Interactions within 3D Virtual Universes
Our goal is to offer better interaction possibilities to end-users of 3D virtual environments. We first explore the different interaction possibilities in the fields of multi-users collaboration and multi-modal interactions, then try to provide generic tools to enable interactivity with virtual objects: to make virtual objects interactive ; to encapsulate physical virtual reality device drivers in an homogeneous way.
This work uses the OpenMASK environment to validate concepts, to create demonstrators, and to offer interaction solutions for all OpenMASK users.
Interaction distribution between several sites relies upon the distributed mechanisms offered by OpenMASK: referentials and mirrors.
Multi-users and multi-modal interactions use the data-flow communication paradigm supported by OpenMASK, allowing data transfer from outputs towards inputs, and facilitate the fusion of the inputs coming concurrently from several outputs. They also use the sending event communication paradigm of OpenMASK that allows to send events even to objects that are located on distant sites.
During this year, we worked upon:
- The finalization of our architecture for objects interactivity:
we provide adapters to make simulated objects interactive.
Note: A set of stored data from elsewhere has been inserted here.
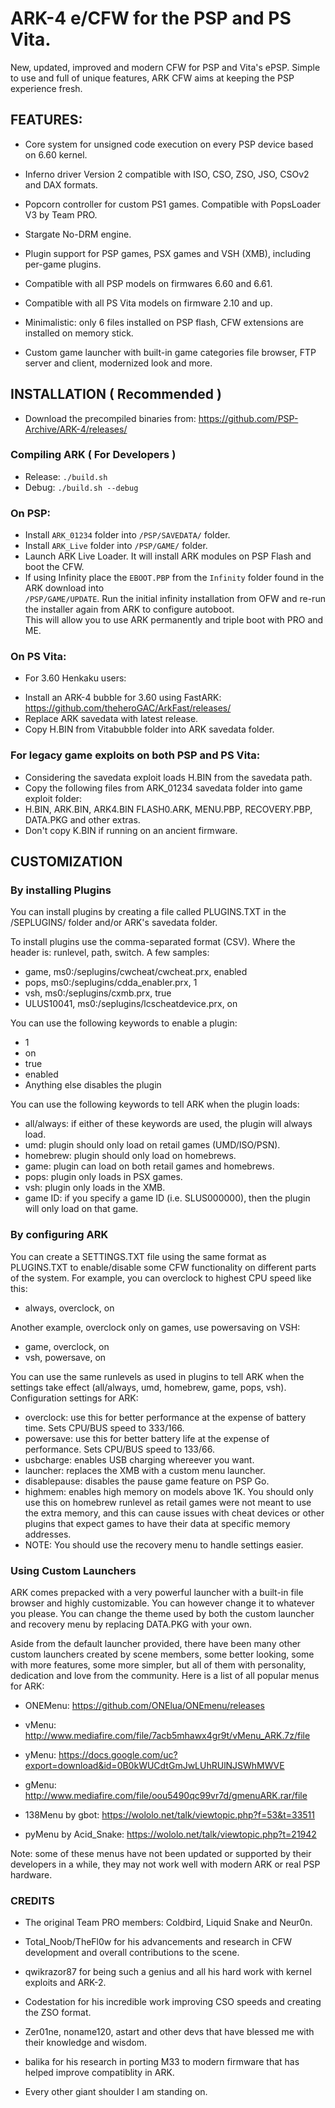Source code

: # ARK-4 e/CFW for the PSP and PS Vita.

New, updated, improved and modern CFW for PSP and Vita's ePSP.
Simple to use and full of unique features, ARK CFW aims at keeping the PSP experience fresh.

## FEATURES:

- Core system for unsigned code execution on every PSP device based on 6.60 kernel.

- Inferno driver Version 2 compatible with ISO, CSO, ZSO, JSO, CSOv2 and DAX formats.

- Popcorn controller for custom PS1 games. Compatible with PopsLoader V3 by Team PRO.

- Stargate No-DRM engine.

- Plugin support for PSP games, PSX games and VSH (XMB), including per-game plugins.

- Compatible with all PSP models on firmwares 6.60 and 6.61.

- Compatible with all PS Vita models on firmware 2.10 and up.

- Minimalistic: only 6 files installed on PSP flash, CFW extensions are installed on memory stick.

- Custom game launcher with built-in game categories file browser, FTP server and client, modernized look and more.



## INSTALLATION ( Recommended )

- Download the precompiled binaries from: https://github.com/PSP-Archive/ARK-4/releases/


### Compiling ARK ( For Developers ) 

- Release: `./build.sh` 
- Debug: `./build.sh --debug`

### On PSP:
- Install `ARK_01234` folder into `/PSP/SAVEDATA/` folder.
- Install `ARK_Live` folder into `/PSP/GAME/` folder.
- Launch ARK Live Loader. It will install ARK modules on PSP Flash and boot the CFW.
- If using Infinity place the `EBOOT.PBP` from the `Infinity` folder found in the ARK download into \
`/PSP/GAME/UPDATE`. Run the initial infinity installation from OFW and re-run the installer again from ARK to configure autoboot. \
  This will allow you to use ARK permanently and triple boot with PRO and ME.

### On PS Vita:
* For 3.60 Henkaku users:
- Install an ARK-4 bubble for 3.60 using FastARK: https://github.com/theheroGAC/ArkFast/releases/
- Replace ARK savedata with latest release.
- Copy H.BIN from Vitabubble folder into ARK savedata folder.


### For legacy game exploits on both PSP and PS Vita:
- Considering the savedata exploit loads H.BIN from the savedata path.
- Copy the following files from ARK_01234 savedata folder into game exploit folder:
- H.BIN, ARK.BIN, ARK4.BIN FLASH0.ARK, MENU.PBP, RECOVERY.PBP, DATA.PKG and other extras.
- Don't copy K.BIN if running on an ancient firmware.


## CUSTOMIZATION

### By installing Plugins
You can install plugins by creating a file called PLUGINS.TXT in the /SEPLUGINS/ folder and/or ARK's savedata folder.

To install plugins use the comma-separated format (CSV).
Where the header is: runlevel, path, switch.
A few samples:
- game, ms0:/seplugins/cwcheat/cwcheat.prx, enabled
- pops, ms0:/seplugins/cdda_enabler.prx, 1
- vsh, ms0:/seplugins/cxmb.prx, true
- ULUS10041, ms0:/seplugins/lcscheatdevice.prx, on

You can use the following keywords to enable a plugin:
- 1
- on
- true
- enabled
- Anything else disables the plugin

You can use the following keywords to tell ARK when the plugin loads:
- all/always: if either of these keywords are used, the plugin will always load.
- umd: plugin should only load on retail games (UMD/ISO/PSN).
- homebrew: plugin should only load on homebrews.
- game: plugin can load on both retail games and homebrews.
- pops: plugin only loads in PSX games.
- vsh: plugin only loads in the XMB.
- game ID: if you specify a game ID (i.e. SLUS000000), then the plugin will only load on that game.




### By configuring ARK

You can create a SETTINGS.TXT file using the same format as PLUGINS.TXT to enable/disable some CFW functionality on different parts of the system.
For example, you can overclock to highest CPU speed like this:
- always, overclock, on

Another example, overclock only on games, use powersaving on VSH:
- game, overclock, on
- vsh, powersave, on

You can use the same runlevels as used in plugins to tell ARK when the settings take effect (all/always, umd, homebrew, game, pops, vsh).
Configuration settings for ARK:

- overclock: use this for better performance at the expense of battery time. Sets CPU/BUS speed to 333/166.
- powersave: use this for better battery life at the expense of performance. Sets CPU/BUS speed to 133/66.
- usbcharge: enables USB charging whereever you want.
- launcher: replaces the XMB with a custom menu launcher.
- disablepause: disables the pause game feature on PSP Go.
- highmem: enables high memory on models above 1K.
 You should only use this on homebrew runlevel as retail games were not meant to use the extra memory,
 and this can cause issues with cheat devices or other plugins that expect games to have their data at specific memory addresses.
- NOTE: You should use the recovery menu to handle settings easier.


### Using Custom Launchers
ARK comes prepacked with a very powerful launcher with a built-in file browser and highly customizable. You can however change it to whatever you please. You can change the theme used by both the custom launcher and recovery menu by replacing DATA.PKG with your own.


Aside from the default launcher provided, there have been many  other custom launchers created by scene members, some better looking, some with more features, some more simpler, but all of them with personality, dedication and love from the community. Here is a list of all popular menus for ARK:


- ONEMenu: https://github.com/ONElua/ONEmenu/releases

- vMenu: http://www.mediafire.com/file/7acb5mhawx4gr9t/vMenu_ARK.7z/file

- yMenu: https://docs.google.com/uc?export=download&id=0B0kWUCdtGmJwLUhRUlNJSWhMWVE

- gMenu: http://www.mediafire.com/file/oou5490qc99vr7d/gmenuARK.rar/file

- 138Menu by gbot: https://wololo.net/talk/viewtopic.php?f=53&t=33511

- pyMenu by Acid_Snake: https://wololo.net/talk/viewtopic.php?t=21942


Note: some of these menus have not been updated or supported by their developers in a while, they may not work well with modern ARK or real PSP hardware.


### CREDITS
- The original Team PRO members: Coldbird, Liquid Snake and Neur0n.

- Total_Noob/TheFl0w for his advancements and research in CFW development and overall contributions to the scene.

- qwikrazor87 for being such a genius and all his hard work with kernel exploits and ARK-2.

- Codestation for his incredible work improving CSO speeds and creating the ZSO format.

- Zer01ne, noname120, astart and other devs that have blessed me with their knowledge and wisdom.

- balika for his research in porting M33 to modern firmware that has helped improve compatiblity in ARK.

- Every other giant shoulder I am standing on.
These adapters are divided into several classes to realize three tasks:
the first task is to teach a simulated object the communication protocol useful to talk with an interactor.
the second task is to dynamically create new inputs in order to use the interaction data provided by an interaction tool.
the third task is to provide a way to connect an interactive object to an interaction tool, in order to be able to dynamically change the interaction behavior of an interactive object during a simulation.
It is possible to combine all these tasks in a modular way to obtain a great number of interaction possibilities.
This work is based on Design Patterns and software architectural models, to allow a good software reuse. These concepts and an associated implementation methodology have been presented this year as a tutorial for the IHM'2005 conference  .
- Migration of virtual objects during collaboration:
We studied the possibility to make the virtual objects migrate from one process to another during a collaborative simulation.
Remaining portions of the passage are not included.